Она взялась руками за спинку стула и повернула лицо к окну; синеватый свет, проникавший снаружи, беспощадно подчеркнул ее заостренные черты и бесчисленность морщин. Четверть века тому назад, когда она была молода, щеки у нее еще не запали, лоб был гладок, а бедра упруги, доктор принял ее первого ребенка, и вот во что превратила ее серая повседневность: в согбенное существо, у которого к тому же появились усы, а волосы на голове вылезли, так что не разберешь, какого оно пола (он, конечно, преувеличивал — она всегда казалась ему увядшей, загнанной, вроде тощей чернявой собаки, но ведь что ни говори, а и она познала любовь, у нее были когда-то признаки, указывавшие на ее пол, но теперь-то… Невозможно без содрогания вообразить некоторые подробности…).
— Дальше так продолжаться не может, — закончила она. — Бывают дни, когда думаешь, что уж лучше было бы вовсе не родиться на свет.
Доктор встал, обошел вокруг стола, остановился перед ней, заложив руки за спину, и молча ее разглядывал.
— К чему родиться, коли жить совсем не на что? — Она снова взглянула в окно на сверхъестественную, почти зловещую жесткость необозримых снегов и черных камней; губы у нее слегка шевелились, как если бы она сосала конфету — так делают все, у кого остались только корешки зубов.
— Я тоже все время недоумеваю, как вы можете здесь жить, — сказал доктор: между ними уже давно, с тех пор, как он и ее спас от смерти, установилось как бы сообщничество. — Ведь яснее ясного, что ничего не выжмешь из здешней земли. Большинство семей, очутившись в вашем положении, сунули ключ под порог дома. Это плачевно, но иного-то выхода нет. Государству плевать, да и всем остальным тоже. Понять не могу, почему ваш муж так упорствует… Из камня крови не выжмешь; а дальше пойдет еще хуже. Будь я на вашем месте, пока не слишком поздно… (К чему я говорю ей все это: им обоим вместе чуть больше ста лет, никому и нигде они не нужны. Подохнут тут как собаки.)

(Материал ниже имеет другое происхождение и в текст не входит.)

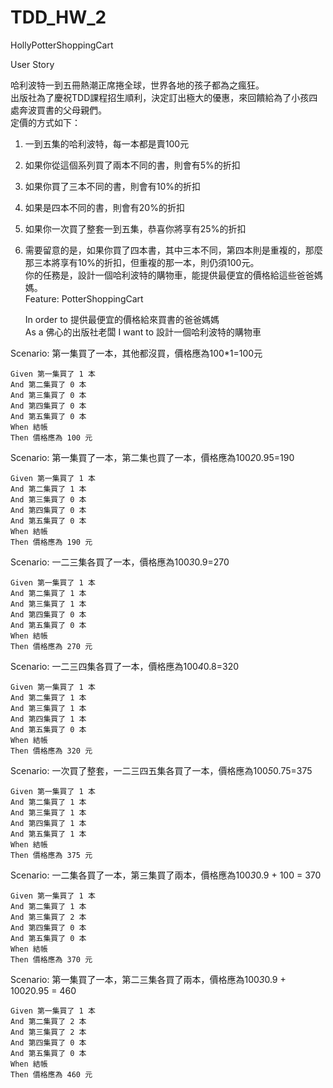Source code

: # TDD_HW_2
HollyPotterShoppingCart

User Story

哈利波特一到五冊熱潮正席捲全球，世界各地的孩子都為之瘋狂。  
出版社為了慶祝TDD課程招生順利，決定訂出極大的優惠，來回饋給為了小孩四處奔波買書的父母親們。  
定價的方式如下：  
1. 一到五集的哈利波特，每一本都是賣100元  
2. 如果你從這個系列買了兩本不同的書，則會有5%的折扣  
3. 如果你買了三本不同的書，則會有10%的折扣  
4. 如果是四本不同的書，則會有20%的折扣  
5. 如果你一次買了整套一到五集，恭喜你將享有25%的折扣  
6. 需要留意的是，如果你買了四本書，其中三本不同，第四本則是重複的，那麼那三本將享有10%的折扣，但重複的那一本，則仍須100元。  
 你的任務是，設計一個哈利波特的購物車，能提供最便宜的價格給這些爸爸媽媽。    
Feature: PotterShoppingCart
  
	In order to 提供最便宜的價格給來買書的爸爸媽媽   
	As a 佛心的出版社老闆
	I want to 設計一個哈利波特的購物車
  
Scenario: 第一集買了一本，其他都沒買，價格應為100*1=100元

	Given 第一集買了 1 本  
	And 第二集買了 0 本  
	And 第三集買了 0 本
	And 第四集買了 0 本
	And 第五集買了 0 本
	When 結帳
	Then 價格應為 100 元
	
Scenario: 第一集買了一本，第二集也買了一本，價格應為100*2*0.95=190

	Given 第一集買了 1 本
	And 第二集買了 1 本
	And 第三集買了 0 本
	And 第四集買了 0 本
	And 第五集買了 0 本
	When 結帳
	Then 價格應為 190 元

Scenario: 一二三集各買了一本，價格應為100*3*0.9=270

	Given 第一集買了 1 本
	And 第二集買了 1 本
	And 第三集買了 1 本
	And 第四集買了 0 本
	And 第五集買了 0 本
	When 結帳
	Then 價格應為 270 元

Scenario: 一二三四集各買了一本，價格應為100*4*0.8=320

	Given 第一集買了 1 本
	And 第二集買了 1 本
	And 第三集買了 1 本
	And 第四集買了 1 本
	And 第五集買了 0 本
	When 結帳
	Then 價格應為 320 元

Scenario: 一次買了整套，一二三四五集各買了一本，價格應為100*5*0.75=375

	Given 第一集買了 1 本
	And 第二集買了 1 本
	And 第三集買了 1 本
	And 第四集買了 1 本
	And 第五集買了 1 本
	When 結帳
	Then 價格應為 375 元

Scenario: 一二集各買了一本，第三集買了兩本，價格應為100*3*0.9 + 100 = 370

	Given 第一集買了 1 本
	And 第二集買了 1 本
	And 第三集買了 2 本
	And 第四集買了 0 本
	And 第五集買了 0 本
	When 結帳
	Then 價格應為 370 元

Scenario: 第一集買了一本，第二三集各買了兩本，價格應為100*3*0.9 + 100*2*0.95 = 460

	Given 第一集買了 1 本
	And 第二集買了 2 本
	And 第三集買了 2 本
	And 第四集買了 0 本
	And 第五集買了 0 本
	When 結帳
	Then 價格應為 460 元
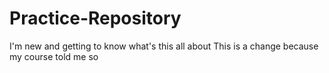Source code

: # Practice-Repository
I'm new and getting to know what's this all about
This is a change because my course told me so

— Да уж мы-то… — Она пожала плечами, давая понять, что говорить тут не о чем. Она коротко и даже язвительно рассмеялась, словно бы издеваясь над самой собою при мысли, что люди ее возраста и положения в самом деле могут надеяться начать жизнь, не походящую на их скотское прозябание. Не впервые доктор наблюдал в самых обездоленных местных семьях подобное настроение, в котором сквозит презрение ко всему, что выходит за пределы нищеты: самолюбие заставляло их безропотно сносить привычные лишения, привычную нужду, мириться с собственным ничтожеством, ожесточенно уповая на детей — иногда на единственного среди всех, во имя которого остальные приносились в жертву.